→ WHAT IS NEEDED
Produce word for word the lines of the data below running from the one that has "### Dependency Management" to the one that has "### View Website", inclusive, and no others.
[Start of Attachment]
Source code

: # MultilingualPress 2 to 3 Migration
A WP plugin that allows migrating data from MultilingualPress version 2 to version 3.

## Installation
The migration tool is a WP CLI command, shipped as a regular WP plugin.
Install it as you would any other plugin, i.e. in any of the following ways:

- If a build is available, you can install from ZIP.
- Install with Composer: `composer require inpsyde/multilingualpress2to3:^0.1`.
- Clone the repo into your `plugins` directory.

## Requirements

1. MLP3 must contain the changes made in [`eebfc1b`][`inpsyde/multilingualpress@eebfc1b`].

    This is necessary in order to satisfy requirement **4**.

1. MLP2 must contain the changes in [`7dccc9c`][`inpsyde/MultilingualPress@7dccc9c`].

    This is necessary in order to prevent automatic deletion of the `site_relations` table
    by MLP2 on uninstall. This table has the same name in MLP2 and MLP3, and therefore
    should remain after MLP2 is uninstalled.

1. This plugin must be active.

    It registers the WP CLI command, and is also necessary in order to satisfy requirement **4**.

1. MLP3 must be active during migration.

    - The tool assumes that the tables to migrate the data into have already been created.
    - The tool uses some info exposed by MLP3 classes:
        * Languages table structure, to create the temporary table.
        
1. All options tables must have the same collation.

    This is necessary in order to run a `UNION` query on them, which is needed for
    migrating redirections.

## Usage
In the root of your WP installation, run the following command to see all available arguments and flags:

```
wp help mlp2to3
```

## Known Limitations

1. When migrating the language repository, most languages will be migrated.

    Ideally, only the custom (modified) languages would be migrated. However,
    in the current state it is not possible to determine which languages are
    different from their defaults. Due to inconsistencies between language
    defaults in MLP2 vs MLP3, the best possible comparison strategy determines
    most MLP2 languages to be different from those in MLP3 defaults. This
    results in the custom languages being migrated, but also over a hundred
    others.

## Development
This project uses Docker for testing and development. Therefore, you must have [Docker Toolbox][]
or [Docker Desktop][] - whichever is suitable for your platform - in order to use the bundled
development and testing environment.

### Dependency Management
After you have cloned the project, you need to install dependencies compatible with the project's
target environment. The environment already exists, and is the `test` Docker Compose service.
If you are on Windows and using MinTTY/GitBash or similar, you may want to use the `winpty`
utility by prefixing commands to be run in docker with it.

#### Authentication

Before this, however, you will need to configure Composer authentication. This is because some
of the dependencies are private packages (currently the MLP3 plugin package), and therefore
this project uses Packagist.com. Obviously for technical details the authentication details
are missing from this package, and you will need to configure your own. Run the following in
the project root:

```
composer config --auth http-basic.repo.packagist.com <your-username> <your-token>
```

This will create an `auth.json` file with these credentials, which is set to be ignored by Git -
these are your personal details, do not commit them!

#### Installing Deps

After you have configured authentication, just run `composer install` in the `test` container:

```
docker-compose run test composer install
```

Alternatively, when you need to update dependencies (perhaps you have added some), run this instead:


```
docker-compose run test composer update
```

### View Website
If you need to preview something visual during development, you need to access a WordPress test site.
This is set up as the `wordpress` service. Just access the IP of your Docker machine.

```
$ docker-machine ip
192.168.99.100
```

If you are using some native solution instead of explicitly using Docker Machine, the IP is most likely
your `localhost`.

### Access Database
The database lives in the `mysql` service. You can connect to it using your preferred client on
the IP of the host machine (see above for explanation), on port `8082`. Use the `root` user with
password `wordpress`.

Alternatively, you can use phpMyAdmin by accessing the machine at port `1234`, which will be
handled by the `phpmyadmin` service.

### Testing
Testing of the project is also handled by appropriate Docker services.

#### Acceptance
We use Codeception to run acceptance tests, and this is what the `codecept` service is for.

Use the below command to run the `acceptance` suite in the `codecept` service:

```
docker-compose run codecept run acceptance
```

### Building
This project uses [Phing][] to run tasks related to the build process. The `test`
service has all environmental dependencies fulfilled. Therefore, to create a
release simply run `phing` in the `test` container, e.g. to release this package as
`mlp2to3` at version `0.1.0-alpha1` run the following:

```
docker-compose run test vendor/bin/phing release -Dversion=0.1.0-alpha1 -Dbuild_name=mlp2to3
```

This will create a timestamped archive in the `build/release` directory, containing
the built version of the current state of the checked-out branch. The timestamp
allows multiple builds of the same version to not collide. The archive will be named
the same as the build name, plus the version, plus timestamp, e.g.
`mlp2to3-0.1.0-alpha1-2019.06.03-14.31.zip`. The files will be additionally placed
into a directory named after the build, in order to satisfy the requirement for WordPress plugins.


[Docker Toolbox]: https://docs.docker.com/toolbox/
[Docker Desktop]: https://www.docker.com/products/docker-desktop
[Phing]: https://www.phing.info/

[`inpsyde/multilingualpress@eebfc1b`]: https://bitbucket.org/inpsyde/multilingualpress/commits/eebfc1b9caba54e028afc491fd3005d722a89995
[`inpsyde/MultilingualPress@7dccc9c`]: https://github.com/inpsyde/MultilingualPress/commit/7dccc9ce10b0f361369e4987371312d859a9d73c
[End of Attachment]
→ TASK RESULT
### Dependency Management
After you have cloned the project, you need to install dependencies compatible with the project's
target environment. The environment already exists, and is the `test` Docker Compose service.
If you are on Windows and using MinTTY/GitBash or similar, you may want to use the `winpty`
utility by prefixing commands to be run in docker with it.

#### Authentication

Before this, however, you will need to configure Composer authentication. This is because some
of the dependencies are private packages (currently the MLP3 plugin package), and therefore
this project uses Packagist.com. Obviously for technical details the authentication details
are missing from this package, and you will need to configure your own. Run the following in
the project root:

```
composer config --auth http-basic.repo.packagist.com <your-username> <your-token>
```

This will create an `auth.json` file with these credentials, which is set to be ignored by Git -
these are your personal details, do not commit them!

#### Installing Deps

After you have configured authentication, just run `composer install` in the `test` container:

```
docker-compose run test composer install
```

Alternatively, when you need to update dependencies (perhaps you have added some), run this instead:


```
docker-compose run test composer update
```

### View Website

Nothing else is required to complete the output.